Se in questo periodo dell’anno ci spostiamo con la nostra auto lungo la strada del Sempione, che costeggia il lago Maggiore a ridosso delle pendici boscose del Mottarone e proseguiamo verso Novara o Biella con quell’immagine possente del massiccio del monte Rosa già innevato che ci accompagna, proprio come pietre miliari, incontriamo caldarrostai che ci “impongono” di effettuare una sosta irrinunciabile. Con il nostro sacchetto di carta che ci scalda le mani nelle prime giornate fredde di ottobre, ci gratifichiamo con il sapore dolce e il profumo delicato della castagna.

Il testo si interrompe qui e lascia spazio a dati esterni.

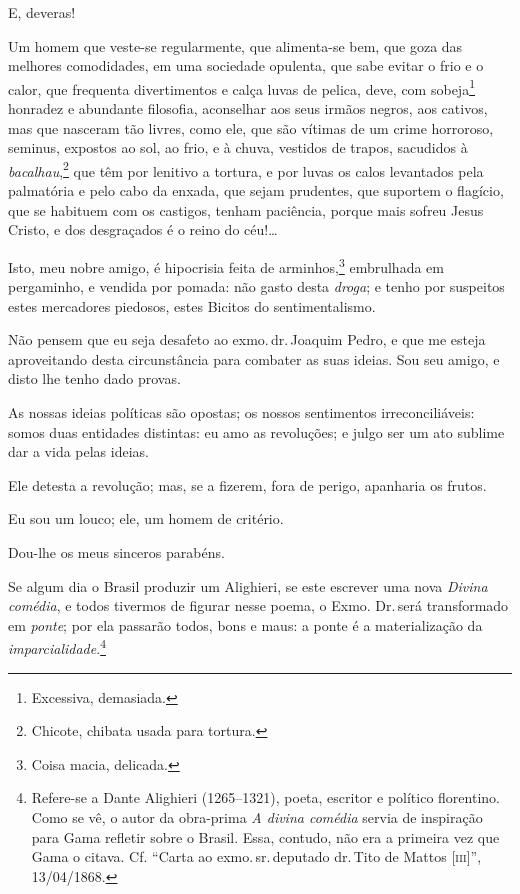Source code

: {E, deveras!

Um homem que veste-se regularmente, que alimenta-se bem, que goza das
melhores comodidades, em uma sociedade opulenta, que sabe evitar o frio
e o calor, que frequenta divertimentos e calça luvas de pelica, deve,
com sobeja\footnote{Excessiva, demasiada.} honradez e abundante
filosofia, aconselhar aos seus irmãos negros, aos cativos, mas que
nasceram tão livres, como ele, que são vítimas de um crime horroroso,
seminus, expostos ao sol, ao frio, e à chuva, vestidos de trapos,
sacudidos à \emph{bacalhau},\footnote{Chicote, chibata usada para
  tortura.} que têm por lenitivo a tortura, e por luvas os calos
levantados pela palmatória e pelo cabo da enxada, que sejam prudentes,
que suportem o flagício, que se habituem com os castigos, tenham
paciência, porque mais sofreu Jesus Cristo, e dos desgraçados é o reino
do céu!\ldots{}

Isto, meu nobre amigo, é hipocrisia feita de arminhos,\footnote{Coisa
  macia, delicada.} embrulhada em pergaminho, e vendida por pomada: não
gasto desta \emph{droga}; e tenho por suspeitos estes mercadores
piedosos, estes Bicitos do sentimentalismo.

Não pensem que eu seja desafeto ao exmo.\,dr.\,Joaquim Pedro, e que me
esteja aproveitando desta circunstância para combater as suas ideias.
Sou seu amigo, e disto lhe tenho dado provas.

As nossas ideias políticas são opostas; os nossos sentimentos
irreconciliáveis: somos duas entidades distintas: eu amo as revoluções;
e julgo ser um ato sublime dar a vida pelas ideias.

Ele detesta a revolução; mas, se a fizerem, fora de perigo, apanharia os
frutos.

Eu sou um louco; ele, um homem de critério.

Dou-lhe os meus sinceros parabéns.

Se algum dia o Brasil produzir um Alighieri, se este escrever uma nova 
\emph{Divina comédia}, e todos tivermos de figurar nesse poema, o Exmo.
Dr.\,será transformado em \emph{ponte}; por ela passarão todos, bons e
maus: a ponte é a materialização da \emph{imparcialidade}.\footnote{
  Refere-se a Dante Alighieri (1265--1321), poeta, escritor e político
  florentino. Como se vê, o autor da obra-prima \emph{A divina
  comédia} servia de inspiração para Gama refletir sobre o Brasil.
  Essa, contudo, não era a primeira vez que Gama o citava. Cf.
  ``Carta ao exmo.\,sr.\,deputado dr.\,Tito de Mattos {[}\textsc{iii}{]}'',
  13/04/1868.}

}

Arrostita lentamente su grandi padelle bucherellate che emanano nuvole di fumo e che sanno di tempi passati, questo frutto che predispone all’inverno, ci riporta alla nostra infanzia e persino a quella di tutte le comunità alpine e prealpine in cui per millenni ha rappresentato l’alimento primario per sopravvivere.
Per chi come me è nato fra le montagne, la castagna riporta ai colori, ai profumi, all’emozione dell’avventura di quando si era bambini: come Cappuccetto Rosso, con un cestino in mano ed un bastone per difenderci, non dal lupo ma dalle vipere rintanate fra i rovi, ci si inoltrava nel bosco che aveva l’odore acre e amaro del muschio; i piedi si muovevano cauti su un tappeto di foglie umide e scivolose finché non si incontravano tappeti dalla forma arrotondata ai piedi dei castagni fatti di ricci scricchiolanti e pungenti. Con una pressione degli scarponcini si spaccava l’involucro dall’aspetto respingente da cui schizzava, come per magia, una manciata di castagne una avvinghiata all’altra, coriacee, dal colore marrone rossiccio proprio del legno lucidato da mani esperte; a forma di cuore dal piccolo apice chiaro, filamentoso e morbido.

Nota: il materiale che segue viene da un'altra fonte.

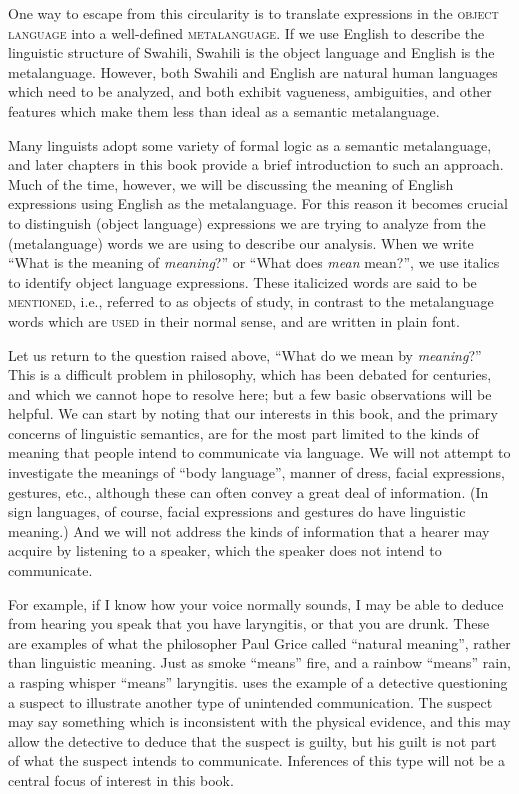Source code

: One way to escape from this circularity is to translate expressions in the \textsc{object language} into a well-defined \textsc{metalanguage}. If we use English to describe the linguistic structure of  {Swahili},  {Swahili} is the object language and English is the metalanguage. However, both  {Swahili} and English are natural human languages which need to be analyzed, and both exhibit vagueness, ambiguities, and other features which make them less than ideal as a semantic metalanguage.



\newpage 
Many linguists adopt some variety of formal logic as a semantic metalanguage, and later chapters in this book provide a brief introduction to such an approach. Much of the time, however, we will be discussing the meaning of English expressions using English as the metalanguage. For this reason it becomes crucial to distinguish (object language) expressions we are trying to analyze from the (metalanguage) words we are using to describe our analysis. When we write “What is the meaning of \textit{meaning}?” or “What does \textit{mean} mean?”, we use italics to identify object language expressions. These italicized words are said to be \textsc{mentioned}, i.e., referred to as objects of study, in contrast to the metalanguage words which are \textsc{used} in their normal sense, and are written in plain font.



Let us return to the question raised above, “What do we mean by \textit{meaning}?” This is a difficult problem in philosophy, which has been debated for centuries, and which we cannot hope to resolve here; but a few basic observations will be helpful. We can start by noting that our interests in this book, and the primary concerns of linguistic semantics, are for the most part limited to the kinds of meaning that people intend to communicate via language. We will not attempt to investigate the meanings of “body language”, manner of dress, facial expressions, gestures, etc., although these can often convey a great deal of information. (In sign languages, of course, facial expressions and gestures do have linguistic meaning.) And we will not address the kinds of information that a hearer may acquire by listening to a speaker, which the speaker does not intend to communicate.



For example, if I know how your voice normally sounds, I may be able to deduce from hearing you speak that you have laryngitis, or that you are drunk. These are examples of what the philosopher Paul Grice called “natural meaning”, rather than linguistic meaning. Just as smoke “means” fire, and a rainbow “means” rain, a rasping whisper “means” laryngitis. \citet[15]{Levinson1983} uses the example of a detective questioning a suspect to illustrate another type of unintended communication. The suspect may say something which is inconsistent with the physical evidence, and this may allow the detective to deduce that the suspect is guilty, but his guilt is not part of what the suspect intends to communicate. Inferences of this type will not be a central focus of interest in this book.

Con l’emozione di aver riempito il nostro cestino, si cercava uno scorcio di lago illuminato dal sole fra il fitto e intricato fogliame del sottobosco perché ci facesse da bussola sulla via del ritorno alla luce e per un rientro dalla fiaba al mondo della realtà.
Queste esperienze compiute da bambini in momenti di gioco e di spensieratezza sono state le stesse, ma svuotate del gusto della semplice avventura, che hanno accumunato popolazioni fra loro lontane, ma assimilabili per la presenza del castagno nel loro ambiente naturale.

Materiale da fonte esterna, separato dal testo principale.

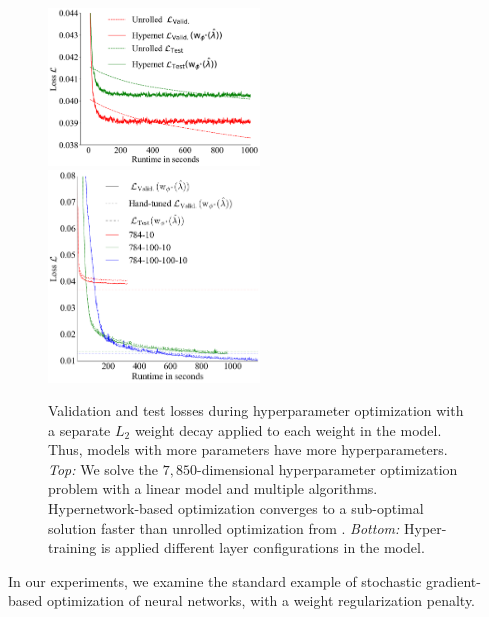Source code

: \documentclass{article} %
\newcommand{\param}{\mathrm{w}} %
\newcommand{\curRename}[1]{\smash{\hat{#1}}} %
\begin{document}
\begin{figure}[ht!]
\centering
\includegraphics[width=0.5\textwidth]{hypernets_local_large.pdf}
\includegraphics[width=0.5\textwidth]{compare_number_layers.png}
\caption{
Validation and test losses during hyperparameter optimization with a separate $L_{2}$ weight decay applied to each weight in the model.
Thus, models with more parameters have more hyperparameters.
\emph{Top:} We solve the $7,850$-dimensional hyperparameter optimization problem with a linear model and multiple algorithms.
Hypernetwork-based optimization converges to a sub-optimal solution faster than unrolled optimization from \citet{maclaurin2015gradient}.
\emph{Bottom:} Hyper-training is applied different layer configurations in the model.
\label{fig:exp3}
}
\end{figure}
%
In our experiments, we examine the standard example of stochastic gradient-based optimization of neural networks, with a weight regularization penalty.
\end{document}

Nel dialetto ossolano, quello in uso nelle sette valli che circondono Domodossola, il castagno è denominato “arbul”, l’albero per eccellenza!
In una economia di sussistenza, che ha caratterizzato le nostre realtà montane e pedemontane, dove l’emigrazione ha rappresentato da sempre fino ai nostri giorni l’unica fuga dalla miseria e dalla fame, la castagna è stata la principale risorsa. Durante tutte le guerre, gli assedi, le carestie, questo frutto ha costituito un alimento che non richiedeva semine e raccolti sempre incerti, ma si trovava a portata di mano nei boschi della propria valle.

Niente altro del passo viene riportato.